Cet article a été rédigé par notre nouvelle experte, Anne-Laure FABAS-SERLOOTEN (PhD) qui est Docteure en Droit et Maître de Conférence à l’Université Toulouse Capitole. Elle est membre du Conseil d’Administration de l’association Géronto 82 et membre de l’Académie des Juristes Tarnais (le Cercle Fermat-Lapeyrouse). Elle a publié en 2015, un ouvrage issu de sa thèse doctorale intitulé « L’obligation de soins en droit privé » aux Editions de l’Institut Fédératif de Recherche.

 

 

Relire la 1ère partie de cet article. 

 

De la liberté d’aller et de venir, au droit à une fin de vie digne en passant par le droit de recevoir des visites, les personnes âgées ont vu leurs droits fondamentaux réduits par les conséquences de la crise sanitaire. S’il est difficile d’avoir vingt ans en 2020, il est sans doute aussi difficile d’être quatre fois plus âgé.

 

L’isolement social et la liberté d’aller et de venir.

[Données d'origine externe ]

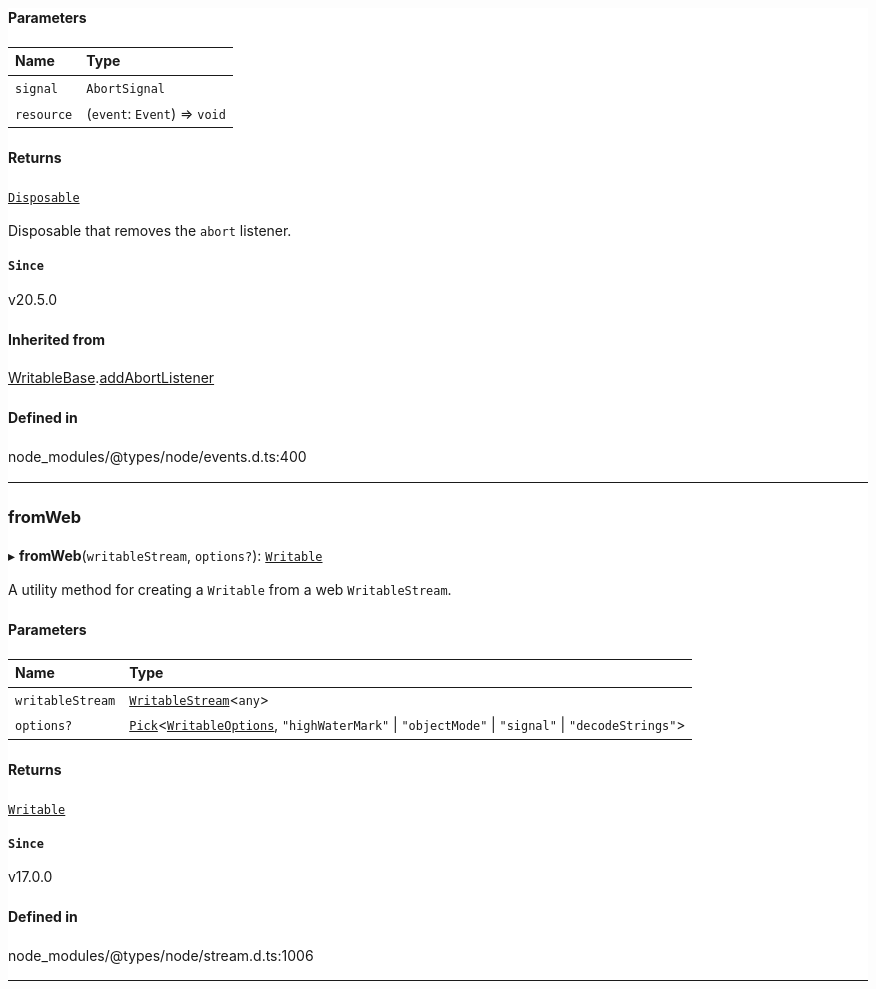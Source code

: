 #### Parameters

| Name | Type |
| :------ | :------ |
| `signal` | `AbortSignal` |
| `resource` | (`event`: `Event`) => `void` |

#### Returns

[`Disposable`](../interfaces/internal_.Disposable.md)

Disposable that removes the `abort` listener.

**`Since`**

v20.5.0

#### Inherited from

[WritableBase](internal_.WritableBase.md).[addAbortListener](internal_.WritableBase.md#addabortlistener)

#### Defined in

node_modules/@types/node/events.d.ts:400

___

### fromWeb

▸ **fromWeb**(`writableStream`, `options?`): [`Writable`](internal_.Writable.md)

A utility method for creating a `Writable` from a web `WritableStream`.

#### Parameters

| Name | Type |
| :------ | :------ |
| `writableStream` | [`WritableStream`](../interfaces/internal_.WritableStream-1.md)\<`any`\> |
| `options?` | [`Pick`](../modules/internal_.md#pick)\<[`WritableOptions`](../interfaces/internal_.WritableOptions.md), ``"highWaterMark"`` \| ``"objectMode"`` \| ``"signal"`` \| ``"decodeStrings"``\> |

#### Returns

[`Writable`](internal_.Writable.md)

**`Since`**

v17.0.0

#### Defined in

node_modules/@types/node/stream.d.ts:1006

___
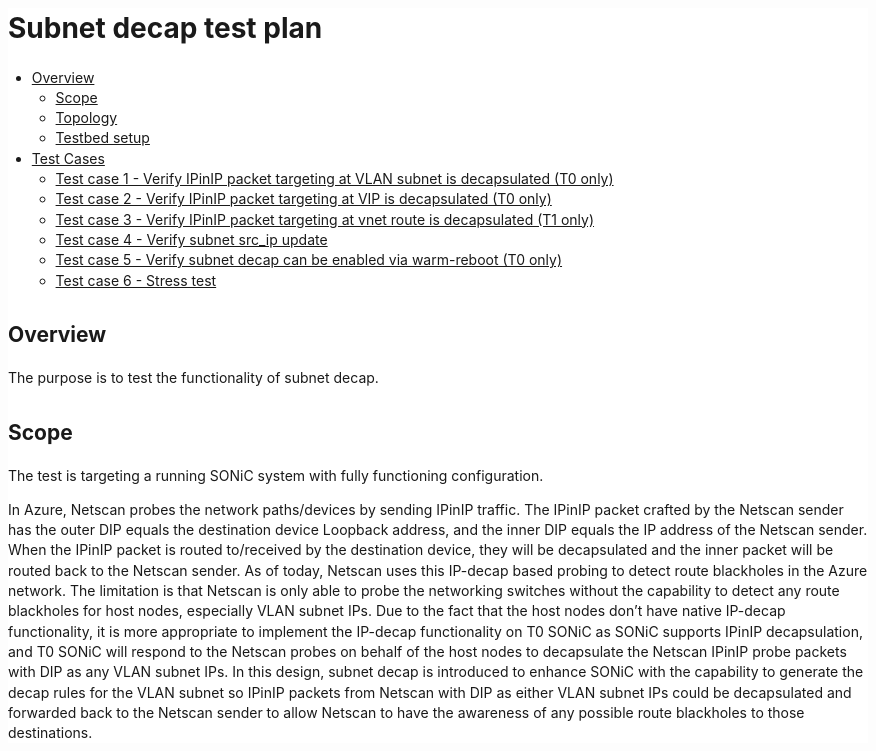 # Subnet decap test plan

- [Overview](#overview)
  - [Scope](#scope)
  - [Topology](#topology)
  - [Testbed setup](#testbed-setup)
- [Test Cases](#test-cases)
  - [Test case 1 - Verify IPinIP packet targeting at VLAN subnet is decapsulated (T0 only)](#test-case-1---verify-ipinip-packet-targeting-at-vlan-subnet-is-decapsulated-t0-only)
  - [Test case 2 - Verify IPinIP packet targeting at VIP is decapsulated (T0 only)](#test-case-2---verify-ipinip-packet-targeting-at-vip-is-decapsulated-t0-only)
  - [Test case 3 - Verify IPinIP packet targeting at vnet route is decapsulated (T1 only)](#test-case-3---verify-ipinip-packet-targeting-at-vnet-route-is-decapsulated-t1-only)
  - [Test case 4 - Verify subnet src_ip update](#test-case-4---verify-subnet-src_ip-update)
  - [Test case 5 - Verify subnet decap can be enabled via warm-reboot (T0 only)](#test-case-5---verify-subnet-decap-can-be-enabled-via-warm-reboot-t0-only)
  - [Test case 6 - Stress test](#test-case-6---stress-test)

## Overview

The purpose is to test the functionality of subnet decap.

## Scope

The test is targeting a running SONiC system with fully functioning configuration.

In Azure, Netscan probes the network paths/devices by sending IPinIP traffic. The IPinIP packet crafted by the Netscan sender has the outer DIP equals the destination device Loopback address, and the inner DIP equals the IP address of the Netscan sender. When the IPinIP packet is routed to/received by the destination device, they will be decapsulated and the inner packet will be routed back to the Netscan sender. As of today, Netscan uses this IP-decap based probing to detect route blackholes in the Azure network. The limitation is that Netscan is only able to probe the networking switches without the capability to detect any route blackholes for host nodes, especially VLAN subnet IPs. Due to the fact that the host nodes don’t have native IP-decap functionality, it is more appropriate to implement the IP-decap functionality on T0 SONiC as SONiC supports IPinIP decapsulation, and T0 SONiC will respond to the Netscan probes on behalf of the host nodes to decapsulate the Netscan IPinIP probe packets with DIP as any VLAN subnet IPs. In this design, subnet decap is introduced to enhance SONiC with the capability to generate the decap rules for the VLAN subnet so IPinIP packets from Netscan with DIP as either VLAN subnet IPs could be decapsulated and forwarded back to the Netscan sender to allow Netscan to have the awareness of any possible route blackholes to those destinations.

Le confinement a porté atteinte aux droits et libertés fondamentaux de toute la population mais il semble que les personnes âgées aient été davantage touchées par ces restrictions. Parmi celles-ci, il convient de mentionner au premier chef la liberté d’aller et de venir. Reconnu par l’article 66 de la Constitution, ce droit est quasi absolu si bien que seules des considérations de santé permettent d’y déroger conformément aux principes de Syracuse qui concernent les dispositions du Pacte international relatif aux droits civils et politiques. Naturellement, il n’est pas question de contester les mesures décidées pour réduire la transmission du virus.

Toutefois, il faut bien convenir que certaines d’entre elles semblaient mal acceptées par leurs destinataires, précisément pour ce qui retient l’attention, par les personnes âgées. Il est fait allusion au notamment le confinement en chambre pour les personnes résidant en établissement. Saisi de cette question éthique, le CCNE a rappelé que « toute mesure contraignante restreignant les libertés reconnues par notre Etat de droit, notamment la liberté d’aller et de venir, doit être nécessairement limitée dans le temps, proportionnée et adéquate aux situations individuelles »[1].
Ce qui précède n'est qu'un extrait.